The board isn’t expected to consider these additional changes until later this year.

California lawmakers are also moving ahead with plans to demand increased accountability from local sheriffs’ offices.

On Thursday, Assembly Member Sydney Kamlager, D-Los Angeles, said she would demand an audit of several sheriffs’ offices’ use of state money intended to offset the costs of the 2011 realignment changes.

Since 2011, California has sent more than $8 billion to counties to cover the increased local costs. The California Constitution prohibits county officials from using that money to cut their own costs elsewhere. But lax spending rules and limited scrutiny from both state and county officials have allowed just that, McClatchy and ProPublica reported in December.

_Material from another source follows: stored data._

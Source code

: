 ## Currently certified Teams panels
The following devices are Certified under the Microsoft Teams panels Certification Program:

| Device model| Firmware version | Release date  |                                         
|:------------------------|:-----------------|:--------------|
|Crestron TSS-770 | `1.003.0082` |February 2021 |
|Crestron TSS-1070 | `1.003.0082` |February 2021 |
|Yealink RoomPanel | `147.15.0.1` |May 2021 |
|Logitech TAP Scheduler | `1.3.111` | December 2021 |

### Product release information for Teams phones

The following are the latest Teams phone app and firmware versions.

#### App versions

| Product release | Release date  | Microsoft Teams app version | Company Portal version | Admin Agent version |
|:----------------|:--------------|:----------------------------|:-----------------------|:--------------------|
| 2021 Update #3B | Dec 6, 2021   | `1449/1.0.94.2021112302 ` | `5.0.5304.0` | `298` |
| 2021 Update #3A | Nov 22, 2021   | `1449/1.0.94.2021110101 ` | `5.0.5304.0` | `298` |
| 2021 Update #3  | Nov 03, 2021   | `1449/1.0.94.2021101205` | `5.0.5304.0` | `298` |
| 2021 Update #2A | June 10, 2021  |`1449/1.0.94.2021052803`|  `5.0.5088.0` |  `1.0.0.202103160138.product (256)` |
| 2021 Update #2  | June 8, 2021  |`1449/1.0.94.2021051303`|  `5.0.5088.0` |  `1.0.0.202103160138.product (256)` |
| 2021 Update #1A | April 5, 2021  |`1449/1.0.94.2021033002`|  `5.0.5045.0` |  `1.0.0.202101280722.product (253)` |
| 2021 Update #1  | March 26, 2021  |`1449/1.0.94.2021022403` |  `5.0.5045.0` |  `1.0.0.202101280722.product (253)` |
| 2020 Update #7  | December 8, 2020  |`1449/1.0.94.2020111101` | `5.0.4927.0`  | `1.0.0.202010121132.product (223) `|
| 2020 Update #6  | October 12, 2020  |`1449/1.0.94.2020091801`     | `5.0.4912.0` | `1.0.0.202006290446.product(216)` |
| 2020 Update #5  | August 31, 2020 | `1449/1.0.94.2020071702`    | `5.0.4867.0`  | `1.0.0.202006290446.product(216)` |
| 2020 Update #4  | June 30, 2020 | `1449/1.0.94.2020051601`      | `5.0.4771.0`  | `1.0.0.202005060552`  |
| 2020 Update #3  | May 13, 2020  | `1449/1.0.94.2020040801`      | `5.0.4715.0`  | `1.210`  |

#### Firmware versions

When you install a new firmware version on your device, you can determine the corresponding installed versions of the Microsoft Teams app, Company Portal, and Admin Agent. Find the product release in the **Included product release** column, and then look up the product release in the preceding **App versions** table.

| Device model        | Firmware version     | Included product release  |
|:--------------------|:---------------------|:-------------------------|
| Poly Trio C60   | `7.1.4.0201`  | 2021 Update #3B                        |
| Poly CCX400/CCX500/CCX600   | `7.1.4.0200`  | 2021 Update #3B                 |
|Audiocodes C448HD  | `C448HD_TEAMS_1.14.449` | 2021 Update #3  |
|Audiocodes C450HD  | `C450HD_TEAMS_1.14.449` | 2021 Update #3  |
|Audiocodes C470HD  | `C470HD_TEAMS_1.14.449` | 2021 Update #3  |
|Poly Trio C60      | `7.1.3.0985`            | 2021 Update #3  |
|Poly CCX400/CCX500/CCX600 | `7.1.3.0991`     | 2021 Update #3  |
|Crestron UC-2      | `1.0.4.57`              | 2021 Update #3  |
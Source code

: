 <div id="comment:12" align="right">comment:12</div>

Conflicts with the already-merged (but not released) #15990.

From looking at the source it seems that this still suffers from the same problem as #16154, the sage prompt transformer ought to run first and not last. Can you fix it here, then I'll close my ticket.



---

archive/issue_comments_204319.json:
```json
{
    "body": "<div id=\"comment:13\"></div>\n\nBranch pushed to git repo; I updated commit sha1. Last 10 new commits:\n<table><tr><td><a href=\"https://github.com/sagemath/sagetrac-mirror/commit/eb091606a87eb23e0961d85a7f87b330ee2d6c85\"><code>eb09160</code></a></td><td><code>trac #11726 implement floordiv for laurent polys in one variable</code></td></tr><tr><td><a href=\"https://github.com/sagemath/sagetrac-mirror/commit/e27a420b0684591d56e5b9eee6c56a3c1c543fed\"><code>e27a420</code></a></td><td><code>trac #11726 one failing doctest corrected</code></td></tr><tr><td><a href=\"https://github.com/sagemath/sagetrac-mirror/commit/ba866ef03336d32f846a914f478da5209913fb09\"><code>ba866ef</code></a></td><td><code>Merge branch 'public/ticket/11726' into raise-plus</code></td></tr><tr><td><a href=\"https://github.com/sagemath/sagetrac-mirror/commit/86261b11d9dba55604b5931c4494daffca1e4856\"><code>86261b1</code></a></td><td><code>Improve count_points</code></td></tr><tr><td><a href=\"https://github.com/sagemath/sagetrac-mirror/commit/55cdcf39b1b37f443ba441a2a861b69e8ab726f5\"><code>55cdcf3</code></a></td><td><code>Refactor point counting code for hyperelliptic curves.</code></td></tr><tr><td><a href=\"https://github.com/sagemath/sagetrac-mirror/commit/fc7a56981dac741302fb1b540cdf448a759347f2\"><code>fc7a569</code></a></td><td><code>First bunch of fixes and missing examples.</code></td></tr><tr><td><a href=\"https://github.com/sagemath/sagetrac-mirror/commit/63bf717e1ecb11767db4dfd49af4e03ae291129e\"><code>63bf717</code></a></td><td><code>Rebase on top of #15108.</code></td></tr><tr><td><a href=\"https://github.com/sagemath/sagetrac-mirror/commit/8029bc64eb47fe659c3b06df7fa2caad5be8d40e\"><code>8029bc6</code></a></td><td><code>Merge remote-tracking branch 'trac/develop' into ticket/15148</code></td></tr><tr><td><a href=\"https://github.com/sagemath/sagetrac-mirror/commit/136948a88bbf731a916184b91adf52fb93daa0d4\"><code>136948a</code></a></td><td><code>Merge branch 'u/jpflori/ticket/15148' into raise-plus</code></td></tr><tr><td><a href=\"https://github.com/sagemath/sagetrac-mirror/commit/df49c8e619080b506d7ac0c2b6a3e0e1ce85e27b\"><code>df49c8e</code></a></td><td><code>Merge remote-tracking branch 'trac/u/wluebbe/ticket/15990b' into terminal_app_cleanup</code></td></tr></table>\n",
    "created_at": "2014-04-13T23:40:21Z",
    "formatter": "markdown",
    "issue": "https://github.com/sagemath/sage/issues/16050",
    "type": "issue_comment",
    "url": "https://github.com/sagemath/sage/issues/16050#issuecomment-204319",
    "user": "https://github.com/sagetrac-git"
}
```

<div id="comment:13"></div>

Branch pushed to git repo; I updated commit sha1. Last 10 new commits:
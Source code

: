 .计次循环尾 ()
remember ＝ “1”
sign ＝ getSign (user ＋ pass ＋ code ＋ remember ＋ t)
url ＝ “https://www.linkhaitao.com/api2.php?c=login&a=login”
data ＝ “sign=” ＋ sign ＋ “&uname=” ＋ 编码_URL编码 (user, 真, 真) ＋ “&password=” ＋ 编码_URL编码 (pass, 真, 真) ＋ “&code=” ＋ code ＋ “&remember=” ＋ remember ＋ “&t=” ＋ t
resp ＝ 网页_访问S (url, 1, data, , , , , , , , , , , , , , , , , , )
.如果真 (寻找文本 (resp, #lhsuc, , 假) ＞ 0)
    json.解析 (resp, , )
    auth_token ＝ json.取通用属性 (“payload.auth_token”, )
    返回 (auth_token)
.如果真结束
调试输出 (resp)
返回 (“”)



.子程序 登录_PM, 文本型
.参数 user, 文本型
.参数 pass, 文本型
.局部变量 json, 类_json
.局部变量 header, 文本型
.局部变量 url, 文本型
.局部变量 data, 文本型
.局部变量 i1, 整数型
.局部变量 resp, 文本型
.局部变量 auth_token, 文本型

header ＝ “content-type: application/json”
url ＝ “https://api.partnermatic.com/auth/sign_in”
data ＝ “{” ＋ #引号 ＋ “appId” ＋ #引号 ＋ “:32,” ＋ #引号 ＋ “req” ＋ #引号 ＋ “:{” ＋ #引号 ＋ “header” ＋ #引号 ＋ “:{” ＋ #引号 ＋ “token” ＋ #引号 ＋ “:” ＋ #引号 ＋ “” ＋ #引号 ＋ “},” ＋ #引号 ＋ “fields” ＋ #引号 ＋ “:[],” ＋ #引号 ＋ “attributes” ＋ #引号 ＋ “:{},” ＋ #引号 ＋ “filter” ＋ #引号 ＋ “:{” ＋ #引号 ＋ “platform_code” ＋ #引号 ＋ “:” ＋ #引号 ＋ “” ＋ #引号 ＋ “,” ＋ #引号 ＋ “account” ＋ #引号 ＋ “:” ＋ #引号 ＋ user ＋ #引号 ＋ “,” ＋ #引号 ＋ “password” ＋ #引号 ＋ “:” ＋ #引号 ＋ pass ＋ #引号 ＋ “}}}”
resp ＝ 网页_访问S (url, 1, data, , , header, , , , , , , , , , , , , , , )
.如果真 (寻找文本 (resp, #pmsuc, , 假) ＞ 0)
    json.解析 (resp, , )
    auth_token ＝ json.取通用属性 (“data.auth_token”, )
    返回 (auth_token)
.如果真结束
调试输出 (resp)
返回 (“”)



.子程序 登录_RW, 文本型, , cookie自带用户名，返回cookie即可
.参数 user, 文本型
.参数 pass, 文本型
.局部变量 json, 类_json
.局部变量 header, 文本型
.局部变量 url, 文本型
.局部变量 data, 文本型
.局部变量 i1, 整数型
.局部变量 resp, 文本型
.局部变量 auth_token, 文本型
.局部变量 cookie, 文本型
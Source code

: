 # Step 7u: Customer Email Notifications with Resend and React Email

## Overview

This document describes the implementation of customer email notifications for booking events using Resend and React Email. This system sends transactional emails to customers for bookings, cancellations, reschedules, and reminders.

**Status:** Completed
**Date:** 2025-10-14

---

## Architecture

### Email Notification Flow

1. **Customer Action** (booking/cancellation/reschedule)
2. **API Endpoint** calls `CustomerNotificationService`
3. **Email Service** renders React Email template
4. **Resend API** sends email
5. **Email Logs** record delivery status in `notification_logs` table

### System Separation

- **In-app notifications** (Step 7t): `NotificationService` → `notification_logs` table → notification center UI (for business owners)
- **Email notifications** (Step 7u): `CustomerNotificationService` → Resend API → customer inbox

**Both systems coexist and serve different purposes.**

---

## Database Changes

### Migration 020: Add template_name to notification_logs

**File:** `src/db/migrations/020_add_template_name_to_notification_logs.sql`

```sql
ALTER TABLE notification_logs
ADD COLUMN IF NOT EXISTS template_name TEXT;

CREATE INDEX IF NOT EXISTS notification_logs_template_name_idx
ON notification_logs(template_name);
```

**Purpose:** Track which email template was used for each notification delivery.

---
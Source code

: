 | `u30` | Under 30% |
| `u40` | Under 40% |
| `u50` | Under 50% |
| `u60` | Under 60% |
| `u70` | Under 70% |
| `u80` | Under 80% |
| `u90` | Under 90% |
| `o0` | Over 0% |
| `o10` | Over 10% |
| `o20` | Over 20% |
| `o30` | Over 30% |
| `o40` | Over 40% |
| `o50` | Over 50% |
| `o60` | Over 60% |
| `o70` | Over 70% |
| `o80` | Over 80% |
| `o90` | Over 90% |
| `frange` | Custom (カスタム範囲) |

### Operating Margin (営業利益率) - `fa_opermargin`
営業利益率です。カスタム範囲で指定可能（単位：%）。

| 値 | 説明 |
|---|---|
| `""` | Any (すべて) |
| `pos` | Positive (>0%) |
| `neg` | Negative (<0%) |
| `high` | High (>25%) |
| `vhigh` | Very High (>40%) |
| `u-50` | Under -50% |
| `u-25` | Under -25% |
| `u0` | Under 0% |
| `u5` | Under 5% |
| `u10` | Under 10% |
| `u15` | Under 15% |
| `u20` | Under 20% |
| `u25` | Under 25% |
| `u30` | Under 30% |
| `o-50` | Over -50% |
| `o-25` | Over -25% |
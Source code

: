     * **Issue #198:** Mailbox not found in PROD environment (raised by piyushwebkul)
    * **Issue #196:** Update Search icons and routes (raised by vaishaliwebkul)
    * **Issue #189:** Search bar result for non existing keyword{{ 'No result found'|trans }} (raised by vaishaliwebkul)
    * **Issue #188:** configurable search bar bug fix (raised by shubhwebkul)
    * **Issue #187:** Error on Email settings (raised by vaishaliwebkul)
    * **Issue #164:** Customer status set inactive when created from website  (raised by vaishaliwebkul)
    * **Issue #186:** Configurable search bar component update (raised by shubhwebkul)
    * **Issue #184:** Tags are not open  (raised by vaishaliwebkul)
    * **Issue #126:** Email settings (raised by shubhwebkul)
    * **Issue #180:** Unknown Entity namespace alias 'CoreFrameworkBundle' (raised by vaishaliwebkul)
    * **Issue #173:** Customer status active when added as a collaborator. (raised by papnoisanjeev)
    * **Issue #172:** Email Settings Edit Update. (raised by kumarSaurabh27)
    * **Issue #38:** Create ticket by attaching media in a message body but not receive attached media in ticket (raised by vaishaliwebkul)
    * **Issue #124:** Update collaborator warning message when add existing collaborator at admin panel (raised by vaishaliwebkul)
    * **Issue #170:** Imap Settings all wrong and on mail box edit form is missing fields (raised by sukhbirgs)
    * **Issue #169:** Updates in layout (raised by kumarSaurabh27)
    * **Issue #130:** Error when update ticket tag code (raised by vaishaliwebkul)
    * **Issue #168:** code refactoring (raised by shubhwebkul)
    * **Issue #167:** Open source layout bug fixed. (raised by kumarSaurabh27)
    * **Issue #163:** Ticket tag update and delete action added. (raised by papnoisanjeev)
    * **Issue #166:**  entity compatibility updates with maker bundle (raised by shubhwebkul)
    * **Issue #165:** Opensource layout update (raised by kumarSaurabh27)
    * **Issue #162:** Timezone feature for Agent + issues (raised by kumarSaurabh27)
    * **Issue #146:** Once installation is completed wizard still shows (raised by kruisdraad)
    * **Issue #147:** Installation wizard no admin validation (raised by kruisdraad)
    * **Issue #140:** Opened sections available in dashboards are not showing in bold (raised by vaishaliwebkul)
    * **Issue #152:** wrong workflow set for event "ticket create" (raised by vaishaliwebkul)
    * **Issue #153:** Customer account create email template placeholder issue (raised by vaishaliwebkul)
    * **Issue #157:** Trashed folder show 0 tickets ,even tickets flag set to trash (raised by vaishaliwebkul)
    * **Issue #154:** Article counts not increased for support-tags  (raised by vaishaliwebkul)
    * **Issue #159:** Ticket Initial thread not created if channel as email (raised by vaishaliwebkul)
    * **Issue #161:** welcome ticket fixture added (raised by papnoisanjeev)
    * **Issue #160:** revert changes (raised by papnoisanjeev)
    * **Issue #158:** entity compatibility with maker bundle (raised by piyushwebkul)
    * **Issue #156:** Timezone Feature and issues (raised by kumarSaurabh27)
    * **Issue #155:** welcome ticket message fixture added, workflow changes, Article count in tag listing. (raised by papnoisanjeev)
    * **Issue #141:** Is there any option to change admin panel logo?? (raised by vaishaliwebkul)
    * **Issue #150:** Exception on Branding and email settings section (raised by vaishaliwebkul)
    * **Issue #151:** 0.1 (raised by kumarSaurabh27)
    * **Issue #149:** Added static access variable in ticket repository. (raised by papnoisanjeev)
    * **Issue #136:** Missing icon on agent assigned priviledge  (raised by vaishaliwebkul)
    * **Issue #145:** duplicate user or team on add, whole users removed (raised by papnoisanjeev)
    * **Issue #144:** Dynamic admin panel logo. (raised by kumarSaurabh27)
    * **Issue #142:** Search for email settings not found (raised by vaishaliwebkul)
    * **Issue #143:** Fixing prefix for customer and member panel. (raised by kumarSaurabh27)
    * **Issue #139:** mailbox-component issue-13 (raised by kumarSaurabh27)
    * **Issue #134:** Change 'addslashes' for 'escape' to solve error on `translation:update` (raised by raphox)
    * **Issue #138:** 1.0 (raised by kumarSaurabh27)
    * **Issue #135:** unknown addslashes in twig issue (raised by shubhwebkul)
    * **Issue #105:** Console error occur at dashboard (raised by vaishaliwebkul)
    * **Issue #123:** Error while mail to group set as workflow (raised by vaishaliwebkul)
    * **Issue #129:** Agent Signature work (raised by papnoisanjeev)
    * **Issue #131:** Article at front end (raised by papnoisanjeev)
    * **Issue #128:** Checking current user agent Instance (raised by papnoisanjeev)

Though local governments routinely move money from one law enforcement purpose to another, doing so with realignment funds may violate state law.

Kamlager wants audits in Fresno, Los Angeles and Alameda counties. She picked those three, she said, because of news reporting into each: inmate deaths in Fresno, budget battles in Los Angeles and ongoing audit demands in Alameda.

“I want to know why we’re not figuring out how to use those dollars more effectively around mental health support in the facilities,” Kamlager said in an interview Friday. “If we had the resources at the state auditor’s office, we would have asked for many more.”